### [Your objective]
Repeat each record below exactly as given.

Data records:
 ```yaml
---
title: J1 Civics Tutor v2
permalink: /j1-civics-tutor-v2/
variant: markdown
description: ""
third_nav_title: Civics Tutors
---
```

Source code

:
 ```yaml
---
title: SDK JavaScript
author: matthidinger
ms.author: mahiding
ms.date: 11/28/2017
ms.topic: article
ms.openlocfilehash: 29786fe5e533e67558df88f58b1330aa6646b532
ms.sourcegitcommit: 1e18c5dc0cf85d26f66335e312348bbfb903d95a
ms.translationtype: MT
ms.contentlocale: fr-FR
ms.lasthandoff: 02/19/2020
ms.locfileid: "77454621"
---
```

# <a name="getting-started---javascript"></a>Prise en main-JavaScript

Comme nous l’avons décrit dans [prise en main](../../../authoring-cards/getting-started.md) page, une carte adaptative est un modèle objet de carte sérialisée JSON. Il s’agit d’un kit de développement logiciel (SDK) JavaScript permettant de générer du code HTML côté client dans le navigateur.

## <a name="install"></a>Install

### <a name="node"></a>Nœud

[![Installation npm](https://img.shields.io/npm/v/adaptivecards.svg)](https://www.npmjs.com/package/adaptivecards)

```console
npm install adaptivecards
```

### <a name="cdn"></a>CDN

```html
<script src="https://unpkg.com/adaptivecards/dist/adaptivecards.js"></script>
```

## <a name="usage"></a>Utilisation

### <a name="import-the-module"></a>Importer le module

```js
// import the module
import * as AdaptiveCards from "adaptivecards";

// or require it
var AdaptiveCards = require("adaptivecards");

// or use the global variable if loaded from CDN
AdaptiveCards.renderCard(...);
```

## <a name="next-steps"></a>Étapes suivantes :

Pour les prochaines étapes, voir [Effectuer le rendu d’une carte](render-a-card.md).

### [Response box]
 ```yaml
---
title: J1 Civics Tutor v2
permalink: /j1-civics-tutor-v2/
variant: markdown
description: ""
third_nav_title: Civics Tutors
---
```

Source code

:
 ```yaml
---
title: SDK JavaScript
author: matthidinger
ms.author: mahiding
ms.date: 11/28/2017
ms.topic: article
ms.openlocfilehash: 29786fe5e533e67558df88f58b1330aa6646b532
ms.sourcegitcommit: 1e18c5dc0cf85d26f66335e312348bbfb903d95a
ms.translationtype: MT
ms.contentlocale: fr-FR
ms.lasthandoff: 02/19/2020
ms.locfileid: "77454621"
---
```

# <a name="getting-started---javascript"></a>Prise en main-JavaScript

Comme nous l’avons décrit dans [prise en main](../../../authoring-cards/getting-started.md) page, une carte adaptative est un modèle objet de carte sérialisée JSON. Il s’agit d’un kit de développement logiciel (SDK) JavaScript permettant de générer du code HTML côté client dans le navigateur.

## <a name="install"></a>Install

### <a name="node"></a>Nœud

[![Installation npm](https://img.shields.io/npm/v/adaptivecards.svg)](https://www.npmjs.com/package/adaptivecards)

```console
npm install adaptivecards
```

### <a name="cdn"></a>CDN

```html
<script src="https://unpkg.com/adaptivecards/dist/adaptivecards.js"></script>
```

## <a name="usage"></a>Utilisation

### <a name="import-the-module"></a>Importer le module

```js
// import the module
import * as AdaptiveCards from "adaptivecards";

// or require it
var AdaptiveCards = require("adaptivecards");

// or use the global variable if loaded from CDN
AdaptiveCards.renderCard(...);
```

## <a name="next-steps"></a>Étapes suivantes :

Pour les prochaines étapes, voir [Effectuer le rendu d’une carte](render-a-card.md).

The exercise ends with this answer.